Julie Shipley-Strickland, senior wealth advisor at Wellington-Altus Private Wealth (above, right), says financial responsibilities in households have traditionally been divided so that men are in charge of investing, while balancing the budget and making sure everything’s accounted for has been a role for women. That siloing of duties, she says, could play into a situation where one partner accuses the other of gaslighting.

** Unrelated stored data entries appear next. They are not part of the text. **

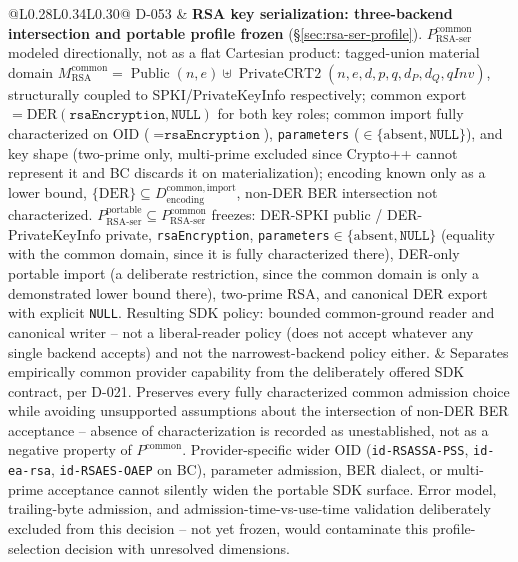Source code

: \documentclass[11pt,a4paper]{article}
\begin{document}
\begin{longtable}{@{}L{0.28\textwidth}L{0.34\textwidth}L{0.30\textwidth}@{}}
D-053 & \textbf{RSA key serialization: three-backend intersection and portable profile frozen} (\S\ref{sec:rsa-ser-profile}). $P_{\mathrm{RSA\text{-}ser}}^{\mathrm{common}}$ modeled directionally, not as a flat Cartesian product: tagged-union material domain $M_{\mathrm{RSA}}^{\mathrm{common}} = \operatorname{Public}(n,e) \uplus \operatorname{PrivateCRT2}(n,e,d,p,q,d_P,d_Q,qInv)$, structurally coupled to SPKI/PrivateKeyInfo respectively; common export $= \mathrm{DER}(\texttt{rsaEncryption},\texttt{NULL})$ for both key roles; common import fully characterized on OID ($=\texttt{rsaEncryption}$), \texttt{parameters} ($\in\{\mathrm{absent},\texttt{NULL}\}$), and key shape (two-prime only, multi-prime excluded since Crypto++ cannot represent it and BC discards it on materialization); encoding known only as a lower bound, $\{\mathrm{DER}\}\subseteq D_{\mathrm{encoding}}^{\mathrm{common,import}}$, non-DER BER intersection not characterized. $P_{\mathrm{RSA\text{-}ser}}^{\mathrm{portable}} \subseteq P_{\mathrm{RSA\text{-}ser}}^{\mathrm{common}}$ freezes: DER-SPKI public / DER-PrivateKeyInfo private, \texttt{rsaEncryption}, \texttt{parameters}$\in\{\mathrm{absent},\texttt{NULL}\}$ (equality with the common domain, since it is fully characterized there), DER-only portable import (a deliberate restriction, since the common domain is only a demonstrated lower bound there), two-prime RSA, and canonical DER export with explicit \texttt{NULL}. Resulting SDK policy: bounded common-ground reader and canonical writer -- not a liberal-reader policy (does not accept whatever any single backend accepts) and not the narrowest-backend policy either. & Separates empirically common provider capability from the deliberately offered SDK contract, per D-021. Preserves every fully characterized common admission choice while avoiding unsupported assumptions about the intersection of non-DER BER acceptance -- absence of characterization is recorded as unestablished, not as a negative property of $P^{\mathrm{common}}$. Provider-specific wider OID (\texttt{id-RSASSA-PSS}, \texttt{id-ea-rsa}, \texttt{id-RSAES-OAEP} on BC), parameter admission, BER dialect, or multi-prime acceptance cannot silently widen the portable SDK surface. Error model, trailing-byte admission, and admission-time-vs-use-time validation deliberately excluded from this decision -- not yet frozen, would contaminate this profile-selection decision with unresolved dimensions.\\

\end{longtable}
\end{document}
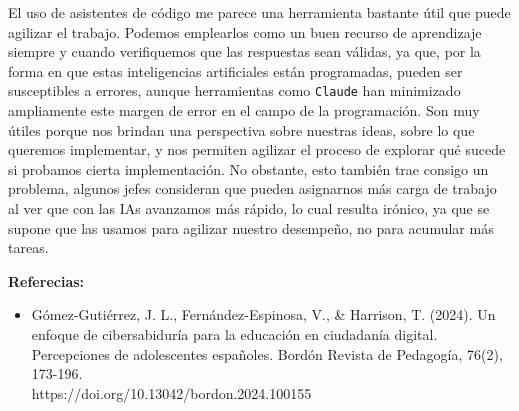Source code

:\documentclass[12pt,letterpaper]{article}
\begin{document}
El uso de asistentes de código me parece una herramienta bastante útil que puede agilizar el trabajo. Podemos emplearlos como un buen recurso de aprendizaje siempre y cuando verifiquemos que las respuestas sean válidas, ya que, por la forma en que estas inteligencias artificiales están programadas, pueden ser susceptibles a errores, aunque herramientas como \texttt{Claude} han minimizado ampliamente este margen de error en el campo de la programación. Son muy útiles porque nos brindan una perspectiva sobre nuestras ideas, sobre lo que queremos implementar, y nos permiten agilizar el proceso de explorar qué sucede si probamos cierta implementación. No obstante, esto también trae consigo un problema, algunos jefes consideran que pueden asignarnos más carga de trabajo al ver que con las IAs avanzamos más rápido, lo cual resulta irónico, ya que se supone que las usamos para agilizar nuestro desempeño, no para acumular más tareas.\\

\newpage

\textbf{Referecias:}\\

\begin{itemize}
\item Gómez-Gutiérrez, J. L., Fernández-Espinosa, V., \& Harrison, T. (2024). Un enfoque de cibersabiduría para la educación en ciudadanía digital. Percepciones de adolescentes españoles. Bordón Revista de Pedagogía, 76(2), 173-196.\\ https://doi.org/10.13042/bordon.2024.100155
\end{itemize}
\end{document}
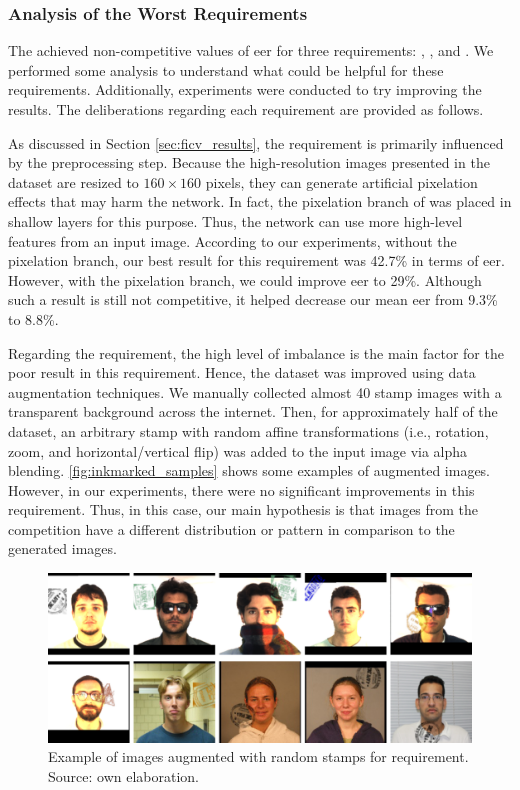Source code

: 

\subsubsection{Analysis of the Worst Requirements}

The \methodname achieved non-competitive values of \acs{eer} for three requirements: \inkmarked, \pixelation, and \otherfacesortoys. We performed some analysis to understand what could be helpful for these requirements. Additionally, experiments were conducted to try improving the results. The deliberations regarding each requirement are provided as follows.

As discussed in Section \ref{sec:ficv_results}, the \pixelation requirement is primarily influenced by the preprocessing step. Because the high-resolution images presented in the dataset are resized to $160 \times 160$ pixels, they can generate artificial pixelation effects that may harm the network. In fact, the pixelation branch of \methodname was placed in shallow layers for this purpose. Thus, the network can use more high-level features from an input image. According to our experiments, without the pixelation branch, our best result for this requirement was 42.7\% in terms of \acs{eer}. However, with the pixelation branch, we could improve \acs{eer} to 29\%. Although such a result is still not competitive, it helped decrease our mean \acs{eer} from 9.3\% to 8.8\%.

Regarding the \inkmarked requirement, the high level of imbalance is the main factor for the poor result in this requirement. Hence, the dataset was improved using data augmentation techniques. We manually collected almost 40 stamp images with a transparent background across the internet. Then, for approximately half of the dataset, an arbitrary stamp with random affine transformations (i.e., rotation, zoom, and horizontal/vertical flip) was added to the input image via alpha blending. \autoref{fig:inkmarked_samples} shows some examples of augmented images. However, in our experiments, there were no significant improvements in this requirement. Thus, in this case, our main hypothesis is that images from the competition have a different distribution or pattern in comparison to the generated images.

\begin{figure}[htb]
\centering
\includegraphics[width=\linewidth]{images/inkmarked/inkmarked_samples.pdf}
\caption{Example of images augmented with random stamps for \inkmarked requirement. Source: own elaboration.}
\label{fig:inkmarked_samples}
\end{figure}

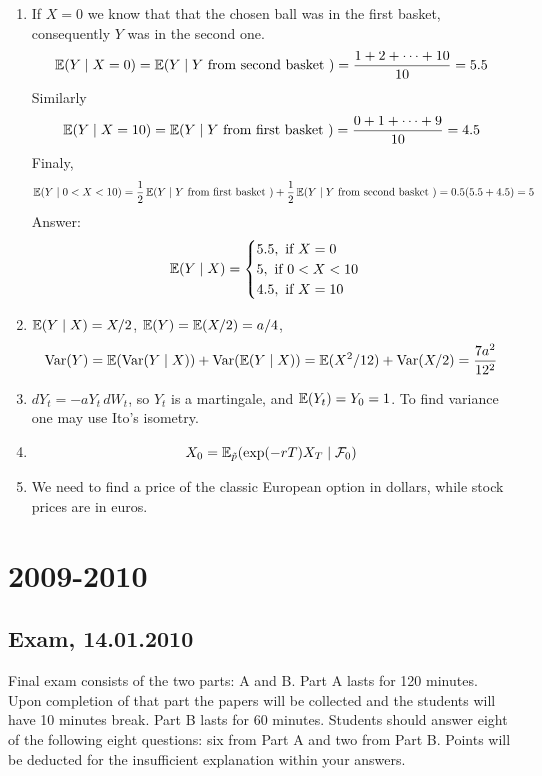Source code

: \documentclass[12pt, a4paper]{article}
\newcommand{\cF}{\mathcal{F}}
\begin{document}
\begin{enumerate}
\item If $X=0$ we know that that the chosen ball was in the first basket, consequently $Y$ was in the second one.
\[
\operatorname{\mathbb{E}}(Y \mid X=0) = \operatorname{\mathbb{E}}(Y \mid Y \text{ from second basket } )=\frac{1+2+\dots+10}{10}=5.5
\]
Similarly
\[
\operatorname{\mathbb{E}}(Y \mid X=10) = \operatorname{\mathbb{E}}(Y \mid Y \text{ from first basket } )=\frac{0+1+\dots+9}{10}=4.5
\]
Finaly,
\[
\operatorname{\mathbb{E}}(Y \mid 0<X<10) = \frac{1}{2}\operatorname{\mathbb{E}}(Y \mid Y \text{ from first basket }) +\frac{1}{2}\operatorname{\mathbb{E}}(Y \mid Y \text{ from second basket }) = 0.5 (5.5 + 4.5) = 5
\]
Answer:
\[
\operatorname{\mathbb{E}}(Y \mid X) =
 \begin{cases}
   5.5, \text{ if } X=0\\
  5, \text{ if } 0<X<10\\
 4.5, \text{ if }  X=10\\
   \end{cases}
\]

\item $\operatorname{\mathbb{E}}(Y \mid X)=X/2$, $\operatorname{\mathbb{E}}(Y)=\operatorname{\mathbb{E}}(X/2)=a/4$,
\[
\operatorname{Var}(Y)=\operatorname{\mathbb{E}}(\operatorname{Var}(Y \mid X))+\operatorname{Var}(\operatorname{\mathbb{E}}(Y \mid X))=\operatorname{\mathbb{E}}(X^2/12)+\operatorname{Var}(X/2)=\frac{7a^2}{12^2}
\]
\item $dY_t=-a Y_t \, dW_t$, so $Y_t$ is a martingale, and $\operatorname{\mathbb{E}}(Y_t)=Y_0=1$. To find variance one may use Ito's isometry.


\item 
\[
X_0 = \E_{\tilde{p}}( \exp( - rT )X_{T} \mid \cF_0)
\]


\item We need to find a price of the classic European option in dollars, while
stock prices are in euros.

\end{enumerate}

\section{2009-2010}

\subsection{Exam, 14.01.2010}

Final exam consists of the two parts: A and B. Part A lasts for 120 minutes.
Upon completion of that part the papers will be collected and the students will have 10 minutes break.
Part B lasts for 60 minutes.
Students should answer eight of the following eight questions: six from Part A and two from Part B.
Points will be deducted for the insufficient explanation within your answers.
\end{document}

“In my meetings with clients, I sometimes see instances where one partner questions the other’s ability to deal with the family's finances,” adds the Principal and founder of Julie Shipley-Strickland Wealth & Risk Management. “I don’t think it gets to the level of gaslighting, but there are situations where the woman really defers to the man to fill in gaps in her memory.”  

Simple miscalculations and financial disorganization can also set off false alarms. According to McCullough, a teacher who makes $100,000 a year might conclude, after some quick-and-dirty division, that they have about $10,000 of spending money a month. But the reality is that after deducting income tax and contributions to pension and benefit plans they may be part of, their take-home pay may actually be closer to $5,800 to $6,200 a month, leaving a huge opening for misunderstandings down the road.

“Eighty per cent of my work in a year is talking to people about how much money came in, how much money went out, and where did it go?” McCullough says. “It’s easy to blame the other person or say ‘maybe they could change instead of me.’

“I think when we misuse the word ‘gaslighting,’ it becomes problematic for people it’s actually happening to because their situation gets downplayed,” she says. “For people who think they’re being gaslit when they’re actually not, it prevents them from solving their actual problem.”